┌─ Input for this task
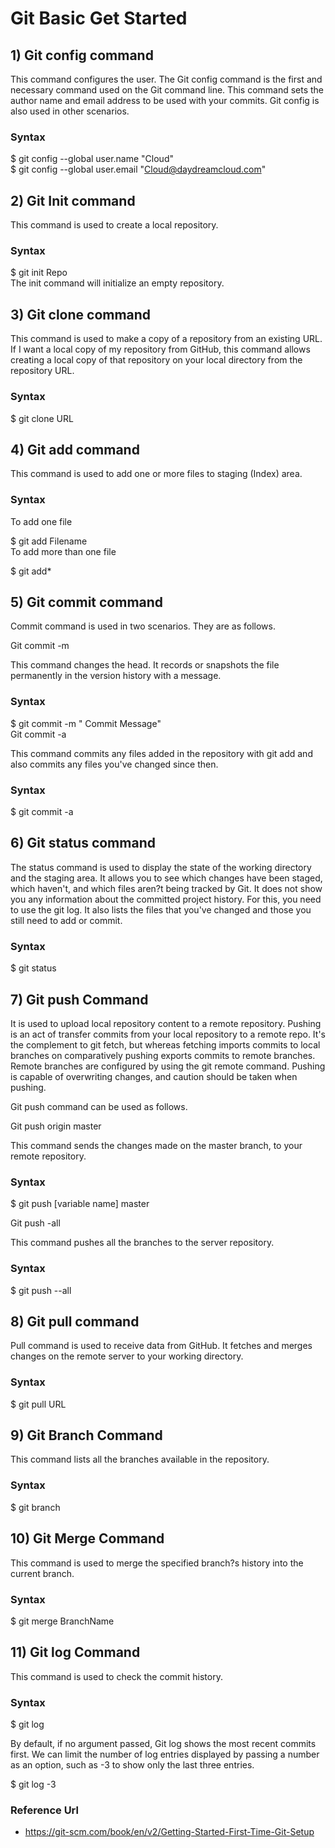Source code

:# Git Basic Get Started

## 1) Git config command
This command configures the user. The Git config command is the first and necessary command used on the Git command line. This command sets the author name and email address to be used with your commits. Git config is also used in other scenarios.

### Syntax

$ git config --global user.name "Cloud"  
$ git config --global user.email "Cloud@daydreamcloud.com"  

## 2) Git Init command
This command is used to create a local repository.

### Syntax

$ git init Repo  
The init command will initialize an empty repository.

## 3) Git clone command
This command is used to make a copy of a repository from an existing URL. If I want a local copy of my repository from GitHub, this command allows creating a local copy of that repository on your local directory from the repository URL.

### Syntax

$ git clone URL  

## 4) Git add command
This command is used to add one or more files to staging (Index) area.

### Syntax

To add one file

$ git add Filename  
To add more than one file

$ git add*  

## 5) Git commit command
Commit command is used in two scenarios. They are as follows.

Git commit -m

This command changes the head. It records or snapshots the file permanently in the version history with a message.

### Syntax

$ git commit -m " Commit Message"  
Git commit -a

This command commits any files added in the repository with git add and also commits any files you've changed since then.

### Syntax

$ git commit -a  

## 6) Git status command
The status command is used to display the state of the working directory and the staging area. It allows you to see which changes have been staged, which haven't, and which files aren?t being tracked by Git. It does not show you any information about the committed project history. For this, you need to use the git log. It also lists the files that you've changed and those you still need to add or commit.

### Syntax

$ git status  

## 7) Git push Command
It is used to upload local repository content to a remote repository. Pushing is an act of transfer commits from your local repository to a remote repo. It's the complement to git fetch, but whereas fetching imports commits to local branches on comparatively pushing exports commits to remote branches. Remote branches are configured by using the git remote command. Pushing is capable of overwriting changes, and caution should be taken when pushing.

Git push command can be used as follows.

Git push origin master

This command sends the changes made on the master branch, to your remote repository.

### Syntax

$ git push [variable name] master  

Git push -all

This command pushes all the branches to the server repository.

### Syntax

$ git push --all  

## 8) Git pull command
Pull command is used to receive data from GitHub. It fetches and merges changes on the remote server to your working directory.

### Syntax

$ git pull URL 

## 9) Git Branch Command
This command lists all the branches available in the repository.

### Syntax

$ git branch  

## 10) Git Merge Command
This command is used to merge the specified branch?s history into the current branch.

### Syntax

$ git merge BranchName  

## 11) Git log Command
This command is used to check the commit history.

### Syntax

$ git log  

By default, if no argument passed, Git log shows the most recent commits first. We can limit the number of log entries displayed by passing a number as an option, such as -3 to show only the last three entries.

$ git log -3  

### Reference Url
- https://git-scm.com/book/en/v2/Getting-Started-First-Time-Git-Setup

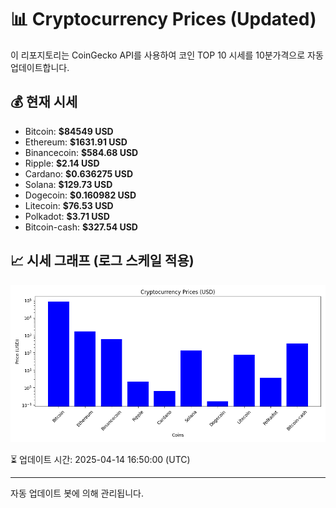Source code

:
# 📊 Cryptocurrency Prices (Updated)

이 리포지토리는 CoinGecko API를 사용하여 코인 TOP 10 시세를 10분가격으로 자동 업데이트합니다.

## 💰 현재 시세
- Bitcoin: **$84549 USD**
- Ethereum: **$1631.91 USD**
- Binancecoin: **$584.68 USD**
- Ripple: **$2.14 USD**
- Cardano: **$0.636275 USD**
- Solana: **$129.73 USD**
- Dogecoin: **$0.160982 USD**
- Litecoin: **$76.53 USD**
- Polkadot: **$3.71 USD**
- Bitcoin-cash: **$327.54 USD**

## 📈 시세 그래프 (로그 스케일 적용)
![Crypto Prices](crypto_prices.png)

⏳ 업데이트 시간: 2025-04-14 16:50:00 (UTC)

---
자동 업데이트 봇에 의해 관리됩니다.
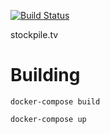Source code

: [![Build Status](https://travis-ci.org/jonsimington/stockpile.tv.svg?branch=master)](https://travis-ci.org/jonsimington/stockpile.tv)

stockpile.tv


# Building
`docker-compose build`

`docker-compose up`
└─
**What to do**
Please give an exact printout of all the records, pictures aside.

**Response for this exercise**
Source code

:# Git Basic Get Started

## 1) Git config command
This command configures the user. The Git config command is the first and necessary command used on the Git command line. This command sets the author name and email address to be used with your commits. Git config is also used in other scenarios.

### Syntax

$ git config --global user.name "Cloud"  
$ git config --global user.email "Cloud@daydreamcloud.com"  

## 2) Git Init command
This command is used to create a local repository.

### Syntax

$ git init Repo  
The init command will initialize an empty repository.

## 3) Git clone command
This command is used to make a copy of a repository from an existing URL. If I want a local copy of my repository from GitHub, this command allows creating a local copy of that repository on your local directory from the repository URL.

### Syntax

$ git clone URL  

## 4) Git add command
This command is used to add one or more files to staging (Index) area.

### Syntax

To add one file

$ git add Filename  
To add more than one file

$ git add*  

## 5) Git commit command
Commit command is used in two scenarios. They are as follows.

Git commit -m

This command changes the head. It records or snapshots the file permanently in the version history with a message.

### Syntax

$ git commit -m " Commit Message"  
Git commit -a

This command commits any files added in the repository with git add and also commits any files you've changed since then.

### Syntax

$ git commit -a  

## 6) Git status command
The status command is used to display the state of the working directory and the staging area. It allows you to see which changes have been staged, which haven't, and which files aren?t being tracked by Git. It does not show you any information about the committed project history. For this, you need to use the git log. It also lists the files that you've changed and those you still need to add or commit.

### Syntax

$ git status  

## 7) Git push Command
It is used to upload local repository content to a remote repository. Pushing is an act of transfer commits from your local repository to a remote repo. It's the complement to git fetch, but whereas fetching imports commits to local branches on comparatively pushing exports commits to remote branches. Remote branches are configured by using the git remote command. Pushing is capable of overwriting changes, and caution should be taken when pushing.

Git push command can be used as follows.

Git push origin master

This command sends the changes made on the master branch, to your remote repository.

### Syntax

$ git push [variable name] master  

Git push -all

This command pushes all the branches to the server repository.

### Syntax

$ git push --all  

## 8) Git pull command
Pull command is used to receive data from GitHub. It fetches and merges changes on the remote server to your working directory.

### Syntax

$ git pull URL 

## 9) Git Branch Command
This command lists all the branches available in the repository.

### Syntax

$ git branch  

## 10) Git Merge Command
This command is used to merge the specified branch?s history into the current branch.

### Syntax

$ git merge BranchName  

## 11) Git log Command
This command is used to check the commit history.

### Syntax

$ git log  

By default, if no argument passed, Git log shows the most recent commits first. We can limit the number of log entries displayed by passing a number as an option, such as -3 to show only the last three entries.

$ git log -3  

### Reference Url
- https://git-scm.com/book/en/v2/Getting-Started-First-Time-Git-Setup

Source code

:
# 📊 Cryptocurrency Prices (Updated)

이 리포지토리는 CoinGecko API를 사용하여 코인 TOP 10 시세를 10분가격으로 자동 업데이트합니다.

## 💰 현재 시세
- Bitcoin: **$84549 USD**
- Ethereum: **$1631.91 USD**
- Binancecoin: **$584.68 USD**
- Ripple: **$2.14 USD**
- Cardano: **$0.636275 USD**
- Solana: **$129.73 USD**
- Dogecoin: **$0.160982 USD**
- Litecoin: **$76.53 USD**
- Polkadot: **$3.71 USD**
- Bitcoin-cash: **$327.54 USD**

## 📈 시세 그래프 (로그 스케일 적용)
![Crypto Prices](crypto_prices.png)

⏳ 업데이트 시간: 2025-04-14 16:50:00 (UTC)

---
자동 업데이트 봇에 의해 관리됩니다.
Source code

: [![Build Status](https://travis-ci.org/jonsimington/stockpile.tv.svg?branch=master)](https://travis-ci.org/jonsimington/stockpile.tv)

stockpile.tv


# Building
`docker-compose build`

`docker-compose up`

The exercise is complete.